EXERCISE DESCRIPTION —
This exercise asks for the entries below to be printed exactly.
DATASET EXTRACT: Begin
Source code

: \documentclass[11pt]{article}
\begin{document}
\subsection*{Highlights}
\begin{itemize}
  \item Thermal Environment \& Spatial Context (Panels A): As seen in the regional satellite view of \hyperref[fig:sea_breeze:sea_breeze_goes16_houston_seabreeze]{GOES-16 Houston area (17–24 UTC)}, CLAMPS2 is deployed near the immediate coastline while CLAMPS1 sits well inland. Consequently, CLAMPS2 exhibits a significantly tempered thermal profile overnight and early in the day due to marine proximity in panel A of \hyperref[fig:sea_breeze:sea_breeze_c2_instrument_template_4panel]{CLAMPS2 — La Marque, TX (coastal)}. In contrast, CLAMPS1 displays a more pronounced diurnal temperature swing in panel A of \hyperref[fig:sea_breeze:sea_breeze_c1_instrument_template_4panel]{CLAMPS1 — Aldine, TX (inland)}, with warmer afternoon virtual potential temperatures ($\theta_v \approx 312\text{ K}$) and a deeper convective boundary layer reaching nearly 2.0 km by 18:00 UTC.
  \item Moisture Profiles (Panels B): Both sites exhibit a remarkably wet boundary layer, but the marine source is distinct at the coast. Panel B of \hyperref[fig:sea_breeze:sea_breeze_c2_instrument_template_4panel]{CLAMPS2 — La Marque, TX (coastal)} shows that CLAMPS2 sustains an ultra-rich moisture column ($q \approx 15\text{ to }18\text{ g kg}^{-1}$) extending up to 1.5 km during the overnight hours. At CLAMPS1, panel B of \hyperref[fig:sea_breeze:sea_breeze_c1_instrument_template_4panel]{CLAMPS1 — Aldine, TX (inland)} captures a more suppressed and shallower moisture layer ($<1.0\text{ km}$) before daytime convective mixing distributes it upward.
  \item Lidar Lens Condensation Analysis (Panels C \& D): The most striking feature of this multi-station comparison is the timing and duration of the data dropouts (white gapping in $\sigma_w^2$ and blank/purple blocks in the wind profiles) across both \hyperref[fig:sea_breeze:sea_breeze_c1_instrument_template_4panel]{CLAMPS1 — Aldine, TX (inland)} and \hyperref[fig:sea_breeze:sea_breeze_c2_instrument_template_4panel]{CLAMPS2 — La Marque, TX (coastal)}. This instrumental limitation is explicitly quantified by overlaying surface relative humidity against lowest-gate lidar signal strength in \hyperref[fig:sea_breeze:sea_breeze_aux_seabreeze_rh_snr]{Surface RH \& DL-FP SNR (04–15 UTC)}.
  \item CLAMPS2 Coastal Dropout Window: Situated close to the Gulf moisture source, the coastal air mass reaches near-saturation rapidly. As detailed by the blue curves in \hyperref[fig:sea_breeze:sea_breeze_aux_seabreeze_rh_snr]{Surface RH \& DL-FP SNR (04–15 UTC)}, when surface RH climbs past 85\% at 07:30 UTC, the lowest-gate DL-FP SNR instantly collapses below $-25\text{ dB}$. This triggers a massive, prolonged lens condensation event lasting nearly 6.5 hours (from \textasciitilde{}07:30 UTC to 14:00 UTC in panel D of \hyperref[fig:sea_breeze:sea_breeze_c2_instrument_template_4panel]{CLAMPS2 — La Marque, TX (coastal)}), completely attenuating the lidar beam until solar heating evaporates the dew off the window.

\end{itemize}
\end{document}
DATASET EXTRACT: End
TASK RESULT —
Source code

: \documentclass[11pt]{article}
\begin{document}
\subsection*{Highlights}
\begin{itemize}
  \item Thermal Environment \& Spatial Context (Panels A): As seen in the regional satellite view of \hyperref[fig:sea_breeze:sea_breeze_goes16_houston_seabreeze]{GOES-16 Houston area (17–24 UTC)}, CLAMPS2 is deployed near the immediate coastline while CLAMPS1 sits well inland. Consequently, CLAMPS2 exhibits a significantly tempered thermal profile overnight and early in the day due to marine proximity in panel A of \hyperref[fig:sea_breeze:sea_breeze_c2_instrument_template_4panel]{CLAMPS2 — La Marque, TX (coastal)}. In contrast, CLAMPS1 displays a more pronounced diurnal temperature swing in panel A of \hyperref[fig:sea_breeze:sea_breeze_c1_instrument_template_4panel]{CLAMPS1 — Aldine, TX (inland)}, with warmer afternoon virtual potential temperatures ($\theta_v \approx 312\text{ K}$) and a deeper convective boundary layer reaching nearly 2.0 km by 18:00 UTC.
  \item Moisture Profiles (Panels B): Both sites exhibit a remarkably wet boundary layer, but the marine source is distinct at the coast. Panel B of \hyperref[fig:sea_breeze:sea_breeze_c2_instrument_template_4panel]{CLAMPS2 — La Marque, TX (coastal)} shows that CLAMPS2 sustains an ultra-rich moisture column ($q \approx 15\text{ to }18\text{ g kg}^{-1}$) extending up to 1.5 km during the overnight hours. At CLAMPS1, panel B of \hyperref[fig:sea_breeze:sea_breeze_c1_instrument_template_4panel]{CLAMPS1 — Aldine, TX (inland)} captures a more suppressed and shallower moisture layer ($<1.0\text{ km}$) before daytime convective mixing distributes it upward.
  \item Lidar Lens Condensation Analysis (Panels C \& D): The most striking feature of this multi-station comparison is the timing and duration of the data dropouts (white gapping in $\sigma_w^2$ and blank/purple blocks in the wind profiles) across both \hyperref[fig:sea_breeze:sea_breeze_c1_instrument_template_4panel]{CLAMPS1 — Aldine, TX (inland)} and \hyperref[fig:sea_breeze:sea_breeze_c2_instrument_template_4panel]{CLAMPS2 — La Marque, TX (coastal)}. This instrumental limitation is explicitly quantified by overlaying surface relative humidity against lowest-gate lidar signal strength in \hyperref[fig:sea_breeze:sea_breeze_aux_seabreeze_rh_snr]{Surface RH \& DL-FP SNR (04–15 UTC)}.
  \item CLAMPS2 Coastal Dropout Window: Situated close to the Gulf moisture source, the coastal air mass reaches near-saturation rapidly. As detailed by the blue curves in \hyperref[fig:sea_breeze:sea_breeze_aux_seabreeze_rh_snr]{Surface RH \& DL-FP SNR (04–15 UTC)}, when surface RH climbs past 85\% at 07:30 UTC, the lowest-gate DL-FP SNR instantly collapses below $-25\text{ dB}$. This triggers a massive, prolonged lens condensation event lasting nearly 6.5 hours (from \textasciitilde{}07:30 UTC to 14:00 UTC in panel D of \hyperref[fig:sea_breeze:sea_breeze_c2_instrument_template_4panel]{CLAMPS2 — La Marque, TX (coastal)}), completely attenuating the lidar beam until solar heating evaporates the dew off the window.

\end{itemize}
\end{document}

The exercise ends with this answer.